This repository was forked from KeithGalli/Pandas-Data-Science-Tasks, which provided the original datasets and instructions on how to solve business questions using Pandas. The data sets were cleaned up and analyzed in this forked repository to answer the specific questions listed below. The original repository contains a series of Jupyter notebooks with step-by-step instructions and code snippets for solving a variety of data science tasks using Pandas, and is a valuable resource for anyone looking to improve their Pandas skills.
In this project, I analyzed a dataset of sales data using Python Pandas & Python Matplotlib and answered business questions about 12 months worth of sales data, following the instructions provided by KeithGalli. The data contains hundreds of thousands of electronics store purchases broken down by month, product type, cost, purchase address, etc.

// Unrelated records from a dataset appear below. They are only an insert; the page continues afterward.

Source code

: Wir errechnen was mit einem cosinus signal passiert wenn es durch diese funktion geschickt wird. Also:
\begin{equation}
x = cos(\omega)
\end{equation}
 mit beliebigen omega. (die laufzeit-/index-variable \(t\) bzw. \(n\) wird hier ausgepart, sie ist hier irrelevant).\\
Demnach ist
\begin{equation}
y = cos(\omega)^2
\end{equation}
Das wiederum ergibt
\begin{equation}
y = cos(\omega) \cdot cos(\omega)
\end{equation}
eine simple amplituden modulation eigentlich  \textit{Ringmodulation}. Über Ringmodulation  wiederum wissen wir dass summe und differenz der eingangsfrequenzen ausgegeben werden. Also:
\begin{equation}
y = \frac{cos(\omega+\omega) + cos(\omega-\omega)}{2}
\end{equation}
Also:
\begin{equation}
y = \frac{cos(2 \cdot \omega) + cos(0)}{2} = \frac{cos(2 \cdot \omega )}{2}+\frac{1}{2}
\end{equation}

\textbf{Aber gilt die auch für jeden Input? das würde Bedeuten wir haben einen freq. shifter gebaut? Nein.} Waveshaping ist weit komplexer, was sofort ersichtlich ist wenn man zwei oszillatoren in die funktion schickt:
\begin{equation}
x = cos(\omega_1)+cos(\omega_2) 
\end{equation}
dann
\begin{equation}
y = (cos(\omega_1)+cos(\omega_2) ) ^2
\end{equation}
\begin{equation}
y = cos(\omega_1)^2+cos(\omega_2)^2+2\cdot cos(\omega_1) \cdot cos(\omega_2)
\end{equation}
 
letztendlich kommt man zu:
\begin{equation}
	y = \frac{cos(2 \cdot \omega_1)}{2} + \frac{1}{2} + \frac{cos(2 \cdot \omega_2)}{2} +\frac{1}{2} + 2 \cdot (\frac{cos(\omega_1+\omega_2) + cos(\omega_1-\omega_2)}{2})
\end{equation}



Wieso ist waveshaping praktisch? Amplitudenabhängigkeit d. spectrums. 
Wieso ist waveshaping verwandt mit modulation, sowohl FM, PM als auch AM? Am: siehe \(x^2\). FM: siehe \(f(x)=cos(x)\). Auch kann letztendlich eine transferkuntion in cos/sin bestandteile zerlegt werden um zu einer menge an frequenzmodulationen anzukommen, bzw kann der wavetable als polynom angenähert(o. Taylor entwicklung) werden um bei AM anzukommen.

I started by cleaning the data, removing any missing or duplicate values and converting the data types as needed. I then conducted several analyses to answer the following business questions:
- What was the best month for sales? How much was earned that month?
- What city sold the most product?
- What time should we display advertisemens to maximize the likelihood of customer’s buying product?
- What products are most often sold together?
- What product sold the most? Why do you think it sold the most?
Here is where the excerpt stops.